Saturday, November 20, 2010


When he was sentenced to prison for running a dog fighting ring in August, 2007, Atlanta Falcons quarterback Michael Vick was one of the most hated persons in America. Many sports writers, pundits and Average Joe's weren't satisfied that Vick lost his top celebrity job as a first rank quarterback, his millions in salary and endorsement fees, his adulation by a sports obsessed populous, and his freedom. No, they wanted a lifetime ban of Vick to prevent him from ever again earning a living at the only talent he ever possessed (dog fighting mogul not included).

At the time I sided with giving Vick a long shot chance of getting back to the NFL after a two year stretch in the pokey would most likely have diminished his playing skills stating: "a reformed, redemptive Michael Vick, piling up yardage instead of dead dogs would be a shining example to America's youth and fellow parolees to have a life after prison. If he makes it back to the NFL, I'll root for him, as I do all underdogs" (USA Today, August 29, 2007).

Last Monday, Vick quarterbacked his new team, the Philadelphia Eagles to a 59-28 shellacking of the Washington Redskins in what some analysts called the greatest quarterback performance ever. How good was Vick? He piled up 413 yeads (333 passing, 80 rushing) which included 4 touchdown passes and two rushing touchdowns.

I hope America's youth and Vick's fellow parolees were watching Monday and taking notes on Vick's return from the abyss. He's living up to the hope I had for him to offer hope to the hopeless. Those who obsess over everlasting punishment for wrongdoers could learn a lesson from Vick as well: forgiveness.

Sunday, November 14, 2010


Every young man beginning a long or even lifetime prison sentence should be told the story of Illinois inmate No. C-06103, also known as William Heirens, incarcerated in 1947 for three Chicago murders in 1945 and 1946.
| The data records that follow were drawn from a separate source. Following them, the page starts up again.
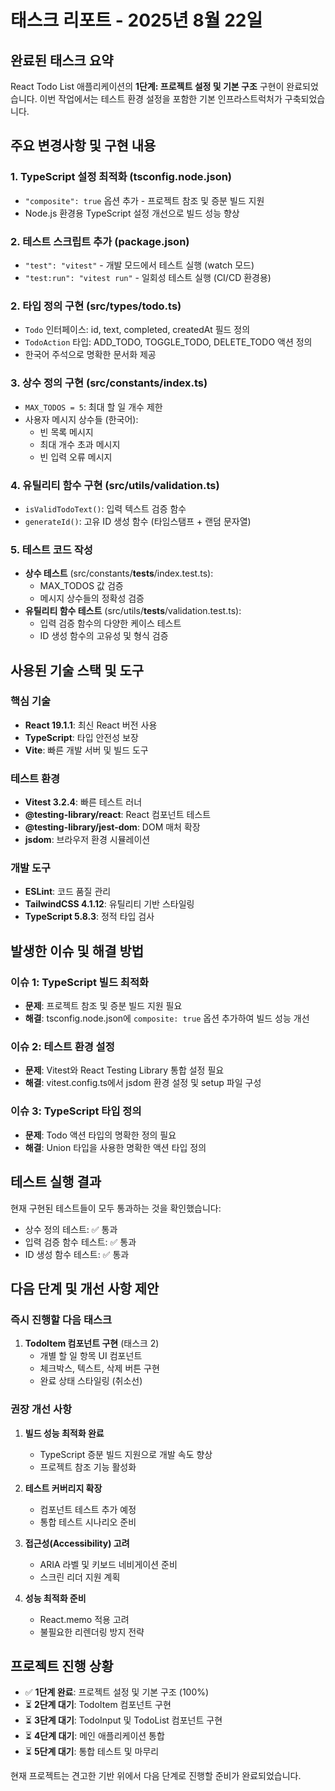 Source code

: # 태스크 리포트 - 2025년 8월 22일

## 완료된 태스크 요약

React Todo List 애플리케이션의 **1단계: 프로젝트 설정 및 기본 구조** 구현이 완료되었습니다. 이번 작업에서는 테스트 환경 설정을 포함한 기본 인프라스트럭처가 구축되었습니다.

## 주요 변경사항 및 구현 내용

### 1. TypeScript 설정 최적화 (tsconfig.node.json)

- `"composite": true` 옵션 추가 - 프로젝트 참조 및 증분 빌드 지원
- Node.js 환경용 TypeScript 설정 개선으로 빌드 성능 향상

### 2. 테스트 스크립트 추가 (package.json)

- `"test": "vitest"` - 개발 모드에서 테스트 실행 (watch 모드)
- `"test:run": "vitest run"` - 일회성 테스트 실행 (CI/CD 환경용)

### 2. 타입 정의 구현 (src/types/todo.ts)

- `Todo` 인터페이스: id, text, completed, createdAt 필드 정의
- `TodoAction` 타입: ADD_TODO, TOGGLE_TODO, DELETE_TODO 액션 정의
- 한국어 주석으로 명확한 문서화 제공

### 3. 상수 정의 구현 (src/constants/index.ts)

- `MAX_TODOS = 5`: 최대 할 일 개수 제한
- 사용자 메시지 상수들 (한국어):
  - 빈 목록 메시지
  - 최대 개수 초과 메시지
  - 빈 입력 오류 메시지

### 4. 유틸리티 함수 구현 (src/utils/validation.ts)

- `isValidTodoText()`: 입력 텍스트 검증 함수
- `generateId()`: 고유 ID 생성 함수 (타임스탬프 + 랜덤 문자열)

### 5. 테스트 코드 작성

- **상수 테스트** (src/constants/**tests**/index.test.ts):
  - MAX_TODOS 값 검증
  - 메시지 상수들의 정확성 검증
- **유틸리티 함수 테스트** (src/utils/**tests**/validation.test.ts):
  - 입력 검증 함수의 다양한 케이스 테스트
  - ID 생성 함수의 고유성 및 형식 검증

## 사용된 기술 스택 및 도구

### 핵심 기술

- **React 19.1.1**: 최신 React 버전 사용
- **TypeScript**: 타입 안전성 보장
- **Vite**: 빠른 개발 서버 및 빌드 도구

### 테스트 환경

- **Vitest 3.2.4**: 빠른 테스트 러너
- **@testing-library/react**: React 컴포넌트 테스트
- **@testing-library/jest-dom**: DOM 매처 확장
- **jsdom**: 브라우저 환경 시뮬레이션

### 개발 도구

- **ESLint**: 코드 품질 관리
- **TailwindCSS 4.1.12**: 유틸리티 기반 스타일링
- **TypeScript 5.8.3**: 정적 타입 검사

## 발생한 이슈 및 해결 방법

### 이슈 1: TypeScript 빌드 최적화

- **문제**: 프로젝트 참조 및 증분 빌드 지원 필요
- **해결**: tsconfig.node.json에 `composite: true` 옵션 추가하여 빌드 성능 개선

### 이슈 2: 테스트 환경 설정

- **문제**: Vitest와 React Testing Library 통합 설정 필요
- **해결**: vitest.config.ts에서 jsdom 환경 설정 및 setup 파일 구성

### 이슈 3: TypeScript 타입 정의

- **문제**: Todo 액션 타입의 명확한 정의 필요
- **해결**: Union 타입을 사용한 명확한 액션 타입 정의

## 테스트 실행 결과

현재 구현된 테스트들이 모두 통과하는 것을 확인했습니다:

- 상수 정의 테스트: ✅ 통과
- 입력 검증 함수 테스트: ✅ 통과
- ID 생성 함수 테스트: ✅ 통과

## 다음 단계 및 개선 사항 제안

### 즉시 진행할 다음 태스크

1. **TodoItem 컴포넌트 구현** (태스크 2)
   - 개별 할 일 항목 UI 컴포넌트
   - 체크박스, 텍스트, 삭제 버튼 구현
   - 완료 상태 스타일링 (취소선)

### 권장 개선 사항

1. **빌드 성능 최적화 완료**

   - TypeScript 증분 빌드 지원으로 개발 속도 향상
   - 프로젝트 참조 기능 활성화

2. **테스트 커버리지 확장**

   - 컴포넌트 테스트 추가 예정
   - 통합 테스트 시나리오 준비

3. **접근성(Accessibility) 고려**

   - ARIA 라벨 및 키보드 네비게이션 준비
   - 스크린 리더 지원 계획

4. **성능 최적화 준비**
   - React.memo 적용 고려
   - 불필요한 리렌더링 방지 전략

## 프로젝트 진행 상황

- ✅ **1단계 완료**: 프로젝트 설정 및 기본 구조 (100%)
- ⏳ **2단계 대기**: TodoItem 컴포넌트 구현
- ⏳ **3단계 대기**: TodoInput 및 TodoList 컴포넌트 구현
- ⏳ **4단계 대기**: 메인 애플리케이션 통합
- ⏳ **5단계 대기**: 통합 테스트 및 마무리

현재 프로젝트는 견고한 기반 위에서 다음 단계로 진행할 준비가 완료되었습니다.
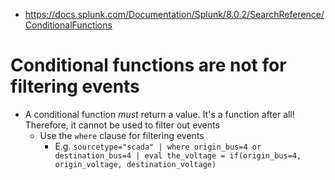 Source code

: - https://docs.splunk.com/Documentation/Splunk/8.0.2/SearchReference/ConditionalFunctions
# Conditional functions are not for filtering events
- A conditional function *must* return a value. It's a function after all! Therefore, it cannot be used to filter out events
  - Use the `where` clause for filtering events
    - E.g. `sourcetype="scada" | where origin_bus=4 or destination_bus=4 | eval the_voltage = if(origin_bus=4, origin_voltage, destination_voltage)` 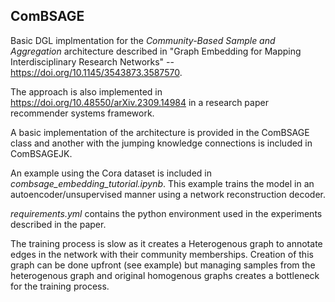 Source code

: ## ComBSAGE 

Basic DGL implmentation for the *Community-Based Sample and Aggregation* architecture described in "Graph Embedding for Mapping Interdisciplinary Research Networks" -- https://doi.org/10.1145/3543873.3587570.

The approach is also implemented in https://doi.org/10.48550/arXiv.2309.14984 in a research paper recommender systems framework. 

A basic implementation of the architecture is provided in the ComBSAGE class and another with the jumping knowledge connections is included in ComBSAGEJK. 

An example using the Cora dataset is included in *combsage_embedding_tutorial.ipynb*. This example trains the model in an autoencoder/unsupervised manner using a network reconstruction decoder. 

*requirements.yml* contains the python environment used in the experiments described in the paper. 

The training process is slow as it creates a Heterogenous graph to annotate edges in the network with their community memberships. Creation of this graph can be done upfront (see example) but managing samples from the heterogenous graph and original homogenous graphs creates a bottleneck for the training process. 
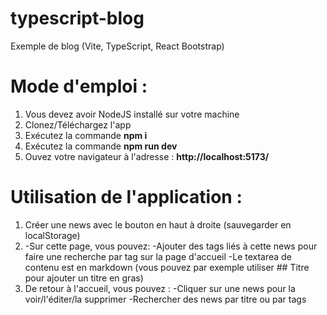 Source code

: # typescript-blog
Exemple de blog (Vite, TypeScript, React Bootstrap)

# Mode d'emploi :
1) Vous devez avoir NodeJS installé sur votre machine
2) Clonez/Téléchargez l'app
3) Exécutez la commande **npm i**
3) Exécutez la commande **npm run dev**
4) Ouvez votre navigateur à l'adresse : **http://localhost:5173/**

# Utilisation de l'application :
1) Créer une news avec le bouton en haut à droite (sauvegarder en localStorage)
2) -Sur cette page, vous pouvez:
    -Ajouter des tags liés à cette news pour faire une recherche par tag sur la page d'accueil
    -Le textarea de contenu est en markdown (vous pouvez par exemple utiliser ## Titre pour ajouter un titre en gras)
3) De retour à l'accueil, vous pouvez :
    -Cliquer sur une news pour la voir/l'éditer/la supprimer
    -Rechercher des news par titre ou par tags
Heirens' story comes to mind because today is his 82nd birthday, and he is still doing time for a crimes he arguably did not commit, but admitted to in order to end week long torture by Chicago police, mightily embarrassed that they couldn't crack the supposedly related killing spree that ended nearly seven months prior to Heiren's arrest.

Actually, compared to first suspect Hector Verburgh, janitor in the building of third murder victim, Heiren's got off pretty easy. Although only tortured for two days, Vergurgh was so badly injured he spent ten days in the hospital recovering. His recollection speaks volumes about police methods in those nearly medieval days of law enforcement:

"Oh, they hanged me up, they blindfolded me ... I can’t put up my arms, they are sore. They had handcuffs on me for hours and hours. They threw me in the cell and blindfolded me. They handcuffed my hands behind my back and pulled me up on bars until my toes touched the floor. I no eat, I go to the hospital. Oh, I am so sick. Any more and I would have confessed to anything."
Verburgh's last words were prophetic and not lost on Heirens. While Vergurgh eventually got $20,000 from the city for his brush with a life sentence, Heiren's got the full monty - 63 years and counting. View the photo of two cops dragging the barely conscious 17 year old Heirens from an interrogation, and you get, literally, the picture.

Heirens routinely and predictably gets turned down for parole or pardon, and as a wheel chair bound octogenarian diabetic, his chances for justice are fading. The fact that no politician or public official wants his fingerprints on admitting a 63 year long torture induced miscarriage of justice is understandable but lamentable nonetheless.

But its not Heiren's torture induced confession that youthful new inmates should be told about, but what Heirens did during his entire 63 year long stay At Hotel Big House. He has been a model prisoner who became Illinois' first inmate to earn a four year college degree in 1972. He learned several trades including television and auto repair, and for a time operated his own prison repair shop. He learned enough law to help other inmates with their appeals even as he continues his own quest for freedom and exoneration.

Those young men, whether guilty or innocent, hearing the jailhouse door clank shut for the first of what could be the 23,000 days that Heirens has listened to, should keep in mind the amazing and positive accomplishments he achieved under the most hopeless circumstances a human being must endure.